Lebak, PORNUS— Seorang warga Kabupaten Lebak, Fam Fuk Tjhong, mengajukan laporan kepada Kepolisian Resor (Polres) Lebak terkait dugaan adanya pernyataan yang dinilai bermuatan Suku, Agama, Ras, dan Antargolongan (SARA), yang diduga disampaikan oleh salah satu anggota Dewan Perwakilan Rakyat Daerah (DPRD) Kabupaten Lebak.
Pelaporan tersebut dilakukan menyusul beredarnya sebuah video di ruang publik yang menurut pelapor memuat pernyataan yang menyeret identitas suku tertentu. Atas dasar itu, pelapor memilih menempuh mekanisme hukum dengan melaporkan peristiwa tersebut kepada pihak kepolisian untuk dilakukan penelaahan dan klarifikasi sesuai ketentuan peraturan perundang-undangan.
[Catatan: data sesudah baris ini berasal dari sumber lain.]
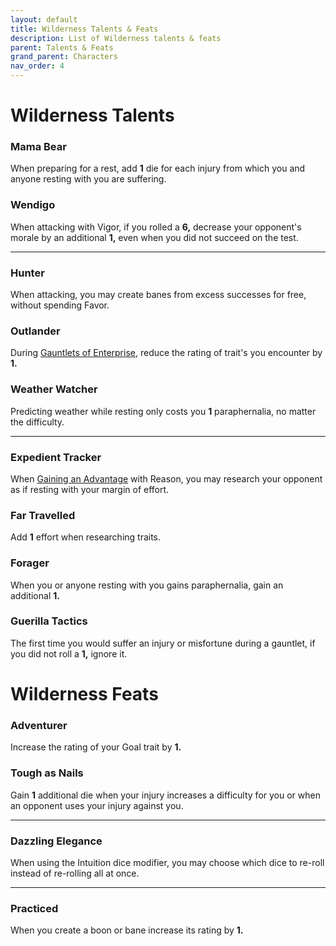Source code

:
 ```yaml
---
layout: default
title: Wilderness Talents & Feats
description: List of Wilderness talents & feats
parent: Talents & Feats
grand_parent: Characters
nav_order: 4
---
```


# Wilderness Talents

### Mama Bear

When preparing for a rest, add **1** die for each injury from which you and anyone resting with you are suffering.

### Wendigo

When attacking with Vigor, if you rolled a **6,** decrease your opponent's morale by an additional **1,** even when you did not succeed on the test.

---

### Hunter

When attacking, you may create banes from excess successes for free, without spending Favor.

### Outlander

During [Gauntlets of Enterprise](../../playing-the-game/gauntlets#gauntlet-of-enterprise), reduce the rating of trait's you encounter by **1.**

### Weather Watcher

Predicting weather while resting only costs you **1** paraphernalia, no matter the difficulty.

---

### Expedient Tracker

When [Gaining an Advantage](../../playing-the-game/gauntlets#gaining-an-advantage) with Reason, you may research your opponent as if resting with your margin of effort.

### Far Travelled

Add **1** effort when researching traits.

### Forager

When you or anyone resting with you gains paraphernalia, gain an additional **1.**

### Guerilla Tactics

The first time you would suffer an injury or misfortune during a gauntlet, if you did not roll a **1,** ignore it.



# Wilderness Feats

### Adventurer

Increase the rating of your Goal trait by **1.**

### Tough as Nails

Gain **1** additional die when your injury increases a difficulty for you or when an opponent uses your injury against you.

---

### Dazzling Elegance

When using the Intuition dice modifier, you may choose which dice to re-roll instead of re-rolling all at once.

---

### Practiced

When you create a boon or bane increase its rating by **1.**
Dalam keterangannya kepada media, Fam Fuk Tjhong menyampaikan bahwa langkah tersebut diambil sebagai bentuk upaya menjaga ketertiban dan keharmonisan sosial di tengah masyarakat yang majemuk, serta untuk memperoleh kepastian hukum atas peristiwa yang dipersoalkan.
“Kami menyerahkan sepenuhnya kepada aparat penegak hukum untuk menilai dan menindaklanjuti laporan ini sesuai prosedur yang berlaku. Tujuan kami adalah agar persoalan ini dapat diluruskan secara objektif,” ujarnya. Minggu (4/1).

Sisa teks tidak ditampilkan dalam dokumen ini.